_The task_
List each line of the data that holds the string "norms".
*** Material for this task Section Begins ***
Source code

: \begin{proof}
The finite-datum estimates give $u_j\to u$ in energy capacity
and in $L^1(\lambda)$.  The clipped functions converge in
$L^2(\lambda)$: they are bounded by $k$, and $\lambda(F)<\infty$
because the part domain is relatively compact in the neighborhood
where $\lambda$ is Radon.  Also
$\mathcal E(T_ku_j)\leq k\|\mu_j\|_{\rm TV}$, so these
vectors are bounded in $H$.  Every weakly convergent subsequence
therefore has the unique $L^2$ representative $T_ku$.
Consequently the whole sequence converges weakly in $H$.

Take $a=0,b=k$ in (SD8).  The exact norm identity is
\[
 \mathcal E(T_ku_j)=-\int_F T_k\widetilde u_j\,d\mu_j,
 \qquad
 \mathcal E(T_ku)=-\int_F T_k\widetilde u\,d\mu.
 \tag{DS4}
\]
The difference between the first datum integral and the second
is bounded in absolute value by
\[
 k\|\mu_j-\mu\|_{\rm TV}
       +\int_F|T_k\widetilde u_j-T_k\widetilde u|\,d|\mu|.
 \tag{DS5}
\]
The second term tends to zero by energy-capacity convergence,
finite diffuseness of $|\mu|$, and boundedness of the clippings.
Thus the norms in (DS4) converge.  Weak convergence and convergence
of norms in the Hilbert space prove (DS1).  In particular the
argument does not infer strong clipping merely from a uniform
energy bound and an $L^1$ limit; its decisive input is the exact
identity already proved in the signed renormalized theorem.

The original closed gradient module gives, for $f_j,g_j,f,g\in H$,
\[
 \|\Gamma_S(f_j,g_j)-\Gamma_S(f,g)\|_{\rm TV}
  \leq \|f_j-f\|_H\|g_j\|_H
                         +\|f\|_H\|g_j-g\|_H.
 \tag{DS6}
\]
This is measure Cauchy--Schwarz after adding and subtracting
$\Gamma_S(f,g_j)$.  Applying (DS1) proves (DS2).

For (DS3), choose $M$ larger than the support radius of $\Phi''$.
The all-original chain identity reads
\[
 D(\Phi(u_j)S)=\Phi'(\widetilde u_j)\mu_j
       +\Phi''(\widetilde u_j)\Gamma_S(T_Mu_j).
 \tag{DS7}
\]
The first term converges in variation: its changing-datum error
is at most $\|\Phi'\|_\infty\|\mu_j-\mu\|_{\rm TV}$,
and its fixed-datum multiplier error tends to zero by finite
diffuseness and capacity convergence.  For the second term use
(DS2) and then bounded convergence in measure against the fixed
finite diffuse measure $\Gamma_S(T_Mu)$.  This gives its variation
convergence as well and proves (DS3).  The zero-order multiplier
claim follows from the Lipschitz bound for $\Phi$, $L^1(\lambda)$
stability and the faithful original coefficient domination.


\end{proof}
*** Material for this task Section Ends ***
_Response box_
Thus the norms in (DS4) converge.  Weak convergence and convergence
of norms in the Hilbert space prove (DS1).  In particular the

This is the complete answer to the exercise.